Effectiveness of cross-linking posterior segmental instrumentation in adolescent idiopathic scoliosis: a 2-year follow-up comparative study

TitleEffectiveness of cross-linking posterior segmental instrumentation in adolescent idiopathic scoliosis: a 2-year follow-up comparative study
Publication TypeJournal Article
Year of Publication2013
AuthorsDhawale, A. A., Shah S. A., Yorgova P., Neiss G., Layer D. J., Rogers K. J., Gabos P. G., & Holmes L.
JournalThe spine journal : official journal of the North American Spine Society
Date Published2013 Nov
KeywordsAdolescent; AIS; Child; Cross-links; Female; Humans; Kyphosis; Lumbar Vertebrae; Male; Patient Satisfaction; Pedicle screw; Posterior instrumentation; Retrospective Studies; Scoliosis; Spinal Fusion; Thoracic Vertebrae; Transverse connectors; Treatment Outcome

BACKGROUND CONTEXT: Surgeons continue to debate the need for a cross-link (CL) in posterior spinal instrumentation constructs with segmental pedicle screws in adolescent idiopathic scoliosis (AIS). Advantage of CLs is increased stiffness of the construct, and disadvantages include added expense and risk of late operative-site pain and pseudarthrosis.

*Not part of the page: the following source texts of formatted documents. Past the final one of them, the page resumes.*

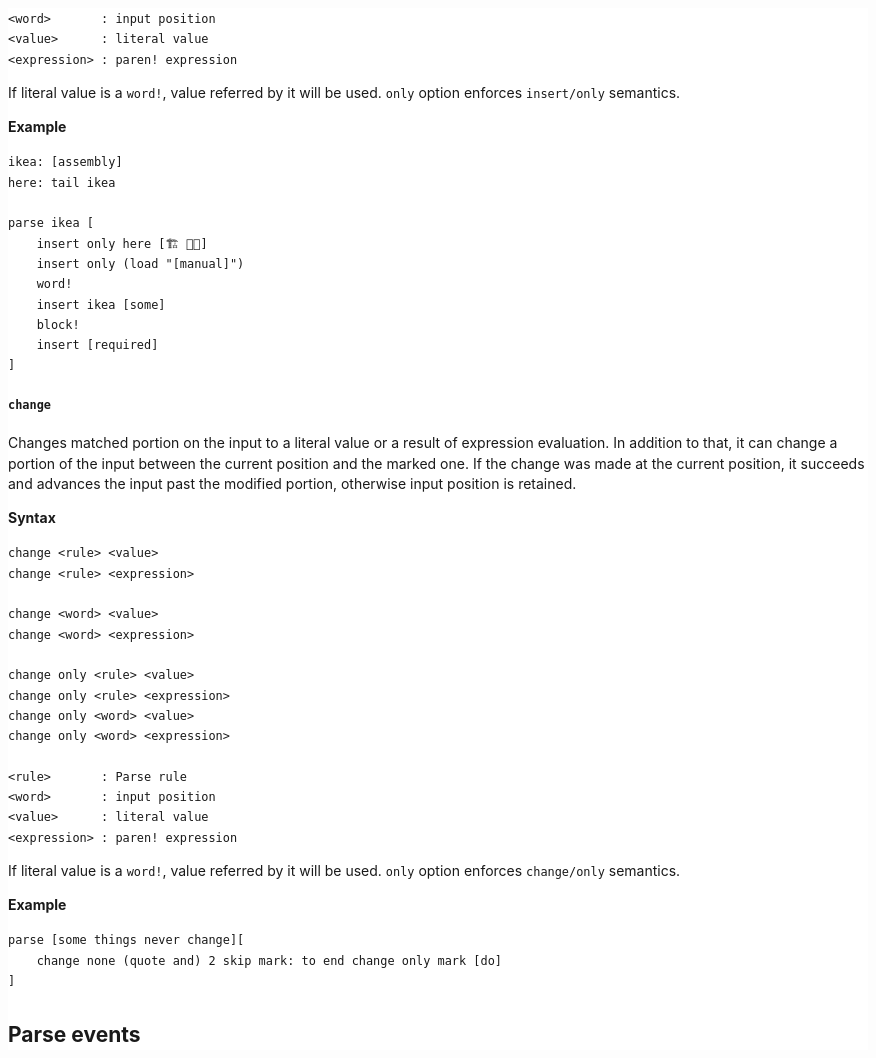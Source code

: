     <word>       : input position
    <value>      : literal value
    <expression> : paren! expression

If literal value is a `word!`, value referred by it will be used. `only` option enforces `insert/only` semantics.

**Example**

    ikea: [assembly]
    here: tail ikea
    
    parse ikea [
        insert only here [🏗️ 🧰👷]
        insert only (load "[manual]")
        word!
        insert ikea [some]
        block!
        insert [required]
    ]

#### `change`

Changes matched portion on the input to a literal value or a result of expression evaluation. In addition to that, it can change a portion of the input between the current position and the marked one. If the change was made at the current position, it succeeds and advances the input past the modified portion, otherwise input position is retained.

**Syntax**

    change <rule> <value>
    change <rule> <expression>
    
    change <word> <value>
    change <word> <expression>
    
    change only <rule> <value>
    change only <rule> <expression>
    change only <word> <value>
    change only <word> <expression>
    
    <rule>       : Parse rule
    <word>       : input position
    <value>      : literal value
    <expression> : paren! expression

If literal value is a `word!`, value referred by it will be used. `only` option enforces `change/only` semantics.

**Example**

    parse [some things never change][
        change none (quote and) 2 skip mark: to end change only mark [do]
    ]

## Parse events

PURPOSE: To compare the effectiveness of using CLs versus using no cross-links (NCLs) in posterior segmental instrumentation in AIS.

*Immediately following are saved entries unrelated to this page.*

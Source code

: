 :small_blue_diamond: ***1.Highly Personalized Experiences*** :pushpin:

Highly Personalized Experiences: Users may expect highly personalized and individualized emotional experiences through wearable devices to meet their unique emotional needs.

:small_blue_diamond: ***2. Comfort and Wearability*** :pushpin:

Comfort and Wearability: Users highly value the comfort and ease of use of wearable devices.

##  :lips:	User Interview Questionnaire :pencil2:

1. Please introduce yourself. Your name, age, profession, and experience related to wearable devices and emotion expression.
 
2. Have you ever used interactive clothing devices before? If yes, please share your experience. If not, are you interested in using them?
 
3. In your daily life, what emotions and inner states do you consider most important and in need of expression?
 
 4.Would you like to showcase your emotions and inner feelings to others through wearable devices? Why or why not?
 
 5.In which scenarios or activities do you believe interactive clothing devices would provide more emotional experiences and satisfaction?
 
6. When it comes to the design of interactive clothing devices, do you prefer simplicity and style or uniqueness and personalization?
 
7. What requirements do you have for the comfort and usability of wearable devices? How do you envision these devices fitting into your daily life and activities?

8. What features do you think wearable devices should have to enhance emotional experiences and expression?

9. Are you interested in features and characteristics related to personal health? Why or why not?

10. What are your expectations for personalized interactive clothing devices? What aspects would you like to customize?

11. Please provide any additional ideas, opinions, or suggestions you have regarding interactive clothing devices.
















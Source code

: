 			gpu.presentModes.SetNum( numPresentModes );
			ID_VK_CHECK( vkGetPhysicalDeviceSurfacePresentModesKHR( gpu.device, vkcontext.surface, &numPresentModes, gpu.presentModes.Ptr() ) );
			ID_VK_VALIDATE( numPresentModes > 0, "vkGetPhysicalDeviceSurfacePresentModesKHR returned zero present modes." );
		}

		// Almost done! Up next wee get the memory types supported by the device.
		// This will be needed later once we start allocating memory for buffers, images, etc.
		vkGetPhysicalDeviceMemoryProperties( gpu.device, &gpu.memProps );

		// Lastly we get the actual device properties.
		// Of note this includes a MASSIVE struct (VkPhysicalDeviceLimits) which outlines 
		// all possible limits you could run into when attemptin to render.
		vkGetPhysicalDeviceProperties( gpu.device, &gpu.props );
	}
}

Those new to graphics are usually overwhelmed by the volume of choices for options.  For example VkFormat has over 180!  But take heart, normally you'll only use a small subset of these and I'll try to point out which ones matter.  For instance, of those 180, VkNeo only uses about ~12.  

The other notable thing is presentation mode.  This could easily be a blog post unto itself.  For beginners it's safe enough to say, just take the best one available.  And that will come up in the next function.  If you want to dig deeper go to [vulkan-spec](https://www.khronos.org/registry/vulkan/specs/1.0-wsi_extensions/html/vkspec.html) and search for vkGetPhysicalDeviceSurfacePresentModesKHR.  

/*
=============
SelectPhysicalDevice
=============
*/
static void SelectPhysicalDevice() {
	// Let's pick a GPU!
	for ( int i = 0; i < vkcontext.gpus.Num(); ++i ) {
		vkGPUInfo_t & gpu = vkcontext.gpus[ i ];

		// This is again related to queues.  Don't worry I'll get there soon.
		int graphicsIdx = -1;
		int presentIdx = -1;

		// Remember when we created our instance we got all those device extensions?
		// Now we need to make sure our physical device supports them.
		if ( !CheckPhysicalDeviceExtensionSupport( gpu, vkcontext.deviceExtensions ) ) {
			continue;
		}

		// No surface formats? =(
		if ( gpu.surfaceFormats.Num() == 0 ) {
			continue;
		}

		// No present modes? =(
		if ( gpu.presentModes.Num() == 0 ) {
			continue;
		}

STUDY DESIGN: Retrospective comparative study, level of evidence 3.
PATIENT SAMPLE: Seventy-five AIS patients less than 21 years of age, who underwent posterior spinal instrumentation with segmental pedicle screws (25 with CLs and 50 with NCLs) at a single institution with 2-year follow-up, are described.
OUTCOME MEASURES: Physiologic measures include imaging: thoracic and lumbar Cobb angles, correction rate, apical vertebral translation (AVT), and apical vertebral rotation (AVR); self-report measures include Scoliosis Research Society (SRS) domain outcome scores.
METHODS: Preoperative (pre-op) and postoperative first erect, 1-year, and 2-year follow-up radiographs were measured. Instrumentation-related complications and normalized SRS scores were recorded. Independent sample t test, χ(2) test, and repeated-measures analysis of variance were used for analyses.
RESULTS: The average age at surgery was 14 years, the mean pre-op Cobb angle was 57°, and the mean number of levels fused was 10.9. The groups were similar preoperatively with respect to age, sex, Lenke curve, Cobb angle, AVT, and Risser grade and were similar intraoperatively for levels fused and anchor density. There was no difference in AVR, Cobb angle, correction rate, or AVT between the groups (p>.05). Complications included one wound infection in the CL group and one painful scar in the NCL group. There were no differences in SRS domain scores.
CONCLUSION: We observed no differences in maintenance of correction, SRS scores, and complications with or without cross-linking posterior segmental instrumentation in AIS patients over 2-year follow-up. Further follow-up is necessary.